In the summer of 1859, while Dr. Doy was imprisoned in the St. Joseph jail, Major James B. Abbott put together a crew of ten men to rescue him. The plan was carried out on July 23. Two of the men pretended to be bounty hunters who had caught a horse thief (who was also part of the crew) and distracted the guards while the rest of the men overtook the prison and went after Doy. Doy was found very ill and unable to walk due to exhaustion and disease, so a couple of the men carried him out. A famous ambrotype photograph of the Immortal Ten was taken in Lawrence by photographer Amon Gilbert DaLee shortly after the rescue. It depicts the whole crew together while Doy is sitting in a chair in the front, unable to stand on his own.

A bounty was put on Doy's head for $100 if caught outside Missouri and $50 if caught inside Missouri. Soon after his escape, Dr. Doy left Lawrence for Rochester, New York, where he published a book, The narrative of John Doy, of Lawrence, Kansas : "A plain, unvarnished tale" (1860), giving an account of his trial and conviction. His book spoke kindly of the witnesses and attorneys who prosecuted him, but bitterly of the officers and jury who convicted him. He died in New York a few years later. His son Charles was hanged in southern Kansas for horse theft in the fall of 1860.

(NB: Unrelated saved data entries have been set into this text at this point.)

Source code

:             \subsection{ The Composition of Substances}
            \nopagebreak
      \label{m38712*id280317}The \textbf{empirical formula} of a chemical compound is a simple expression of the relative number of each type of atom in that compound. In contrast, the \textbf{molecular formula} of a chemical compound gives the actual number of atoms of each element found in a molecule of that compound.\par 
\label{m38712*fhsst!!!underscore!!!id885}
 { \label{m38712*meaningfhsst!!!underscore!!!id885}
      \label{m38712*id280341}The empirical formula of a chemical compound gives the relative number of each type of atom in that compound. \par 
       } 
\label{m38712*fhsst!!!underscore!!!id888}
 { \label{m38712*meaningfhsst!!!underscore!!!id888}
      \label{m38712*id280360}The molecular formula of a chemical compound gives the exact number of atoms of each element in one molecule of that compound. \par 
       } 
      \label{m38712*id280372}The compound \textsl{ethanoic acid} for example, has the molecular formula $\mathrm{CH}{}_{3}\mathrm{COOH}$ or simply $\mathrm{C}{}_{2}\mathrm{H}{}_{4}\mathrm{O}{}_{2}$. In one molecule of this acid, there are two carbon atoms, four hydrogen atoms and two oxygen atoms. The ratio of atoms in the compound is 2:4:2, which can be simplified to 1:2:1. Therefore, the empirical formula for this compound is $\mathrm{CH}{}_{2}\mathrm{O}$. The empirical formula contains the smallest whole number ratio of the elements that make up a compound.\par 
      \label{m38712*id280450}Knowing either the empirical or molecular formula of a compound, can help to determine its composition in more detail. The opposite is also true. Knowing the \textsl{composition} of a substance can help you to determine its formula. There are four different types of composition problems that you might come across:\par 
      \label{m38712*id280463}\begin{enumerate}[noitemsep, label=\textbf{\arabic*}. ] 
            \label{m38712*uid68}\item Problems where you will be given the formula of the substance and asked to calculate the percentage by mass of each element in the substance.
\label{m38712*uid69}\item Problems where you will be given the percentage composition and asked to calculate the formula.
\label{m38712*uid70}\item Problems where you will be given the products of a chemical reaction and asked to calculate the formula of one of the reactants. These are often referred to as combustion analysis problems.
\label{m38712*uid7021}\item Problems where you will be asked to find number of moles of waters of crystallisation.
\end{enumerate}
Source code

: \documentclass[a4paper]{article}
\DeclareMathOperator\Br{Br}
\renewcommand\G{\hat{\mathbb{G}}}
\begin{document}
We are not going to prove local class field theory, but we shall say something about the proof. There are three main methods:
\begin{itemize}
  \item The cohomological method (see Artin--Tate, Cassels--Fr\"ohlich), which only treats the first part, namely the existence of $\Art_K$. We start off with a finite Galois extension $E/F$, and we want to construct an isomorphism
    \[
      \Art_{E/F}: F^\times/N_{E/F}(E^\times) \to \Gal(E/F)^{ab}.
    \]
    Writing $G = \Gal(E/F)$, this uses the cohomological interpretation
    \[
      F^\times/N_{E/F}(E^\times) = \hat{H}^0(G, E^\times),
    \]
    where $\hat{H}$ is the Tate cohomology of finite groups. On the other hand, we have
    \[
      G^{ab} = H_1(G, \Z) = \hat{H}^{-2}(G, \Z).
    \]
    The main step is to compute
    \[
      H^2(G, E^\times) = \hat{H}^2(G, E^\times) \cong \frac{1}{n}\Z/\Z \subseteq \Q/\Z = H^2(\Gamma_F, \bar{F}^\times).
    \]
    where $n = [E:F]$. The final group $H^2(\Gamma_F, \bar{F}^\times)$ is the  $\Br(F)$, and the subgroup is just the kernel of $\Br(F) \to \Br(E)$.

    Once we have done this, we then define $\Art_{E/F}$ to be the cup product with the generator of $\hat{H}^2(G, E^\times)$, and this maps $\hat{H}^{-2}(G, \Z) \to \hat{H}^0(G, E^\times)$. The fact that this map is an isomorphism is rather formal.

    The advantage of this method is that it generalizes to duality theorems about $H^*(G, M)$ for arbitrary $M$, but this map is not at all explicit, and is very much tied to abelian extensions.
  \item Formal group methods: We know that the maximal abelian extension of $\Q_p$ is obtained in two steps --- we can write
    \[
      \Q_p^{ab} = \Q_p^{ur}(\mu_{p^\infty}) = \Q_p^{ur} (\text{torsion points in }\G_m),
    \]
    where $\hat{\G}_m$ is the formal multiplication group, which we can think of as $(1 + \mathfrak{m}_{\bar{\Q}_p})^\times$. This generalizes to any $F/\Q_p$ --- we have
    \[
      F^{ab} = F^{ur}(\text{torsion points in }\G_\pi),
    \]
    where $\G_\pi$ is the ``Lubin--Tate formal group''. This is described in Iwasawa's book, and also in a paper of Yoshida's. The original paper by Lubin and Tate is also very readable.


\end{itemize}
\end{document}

==Later achievements of the Immortal Ten==
One member of the Immortal Ten was acknowledged for his brave act and was able to make his own place in history. Silas Soule was a well-known anti-slavery militant and a personal friend of John Brown and Walt Whitman. During the American Civil War, he joined a Colorado volunteer army fighting for the Union and was eventually promoted to the rank of captain. Soule was present at the Sand Creek Massacre in Colorado in 1864, where he ordered his unit not to participate in the slaughter. He also later testified against the units that did participate and was murdered as a result.

==Film==
Doy's rescue by the Immortal Ten is the subject of a 2017 book by author Gary Jenkins, The Immortal 10: A Story from the Kansas Underground Railroad. A documentary film based on the book, The Immortal 10 and the Rescue of Dr. John Doy, was also released.